Clarke airs fears about fees impact

October 3, 2003

The government is holding urgent talks with universities about student support, amid fears that its top-up fees policy could deter the poorest from higher education.

Education secretary Charles Clarke admitted this week that he was worried that his plans to charge up to Pounds 3,000 a year for courses from 2006 could deter people from poorer backgrounds applying to university.

Vice-chancellors are eager to help the government as most believe that top-up fees will increase the income for higher education. But they are worried that the government may pass the bill for extra student support onto them, eating into any additional money from top-ups.

During this week's Labour Party conference in Bournemouth, Mr Clarke was at pains to stress the government's concern for students from the poorest families.

Speaking at the Universities UK fringe meeting on Monday, he said: "I will be candid, debt aversion is the issue that worries me most. There is support for people from poorer families, either through fee remission or through grants or other means.
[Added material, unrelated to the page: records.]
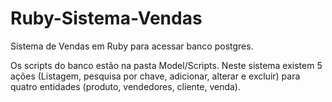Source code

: # Ruby-Sistema-Vendas
Sistema de Vendas em Ruby para acessar banco postgres.

Os scripts do banco estão na pasta Model/Scripts.
Neste sistema existem 5 ações (Listagem, pesquisa por chave, adicionar, alterar e excluir) 
para quatro entidades (produto, vendedores, cliente, venda).



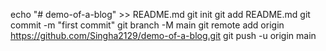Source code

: echo "# demo-of-a-blog" >> README.md
git init
git add README.md
git commit -m "first commit"
git branch -M main
git remote add origin https://github.com/Singha2129/demo-of-a-blog.git
git push -u origin main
And we are discussing whether that could be extended to students paying the full £3,000 through a combination of bursaries and fee remission."

A UUK spokeswoman said talks were ongoing. But while the UUK is in support of top-up fees, she said that universities were worried that the government was trying to make them pay the bulk of the costs of supporting the poorest students, leaving less cash for academic pay and infrastructural improvements.

She said: "Universities UK has had a series of discussions with government and is continuing to do so. Our position is clear. We should invest a proportion of fee income to help avoid deterring the poorest students. But the new system needs to bring in extra resources to all universities. And we would be worried if it did not bring in these additional resources."

The government's position on top-up fees remains robust, despite the prospect of a large-scale rebellion by Labour MPs over the forthcoming legislation.

Paul Mackney, general secretary of lecturers' union Natfhe, told a fringe meeting that people should not have to take out a second mortgage to get a degree.

Presaging prime minister Tony Blair's conference message of no retreat on policy reform, Mr Clarke used his speech to conference to stress the "fairness" of the government's proposals for top-up fees. In answer to opponents' claims that higher education should be free, funded through increased taxation, he made clear that any additional tax revenue would go to early years education.

Higher education came last in the list of spending priorities contained in Mr Clarke's speech, in which he told delegates that average public investment for three-year-olds stood at £1,800 a year, compared with £4,000 for every secondary-school pupil and £5,300 a year for every university student.

He said: "Of course the taxpayer will, quite rightly, always pay the lion's share. But I believe that it is reasonable and fair to ask graduates to pay a proportion of the costs of the university education from which they benefit for the rest of their lives."

The Conservative Party's plans to abolish all tuition charges, paid for by halting further growth in student numbers, were savaged by Mr Clarke, who called them the "enemy of aspiration and the enemy of achievement".

In his conference speech on Tuesday, Mr Blair asked how the government was supposed to fund further expansion in higher education when the sector could not rely on additional income from the Treasury. He said the government's proposals for higher fees driving expansion would turn higher education into a right for the many rather than a privilege for the few.

* Employers could be forced to contribute to the education of their staff as part of government plans for improving workforce skills, education minister Alan Johnson said this week.

Mr Johnson, who was speaking at a Labour Party conference fringe meeting on further education, said that the skills alliance, which includes ministers and business leaders, "may well consider compulsory levies" on employers to support training.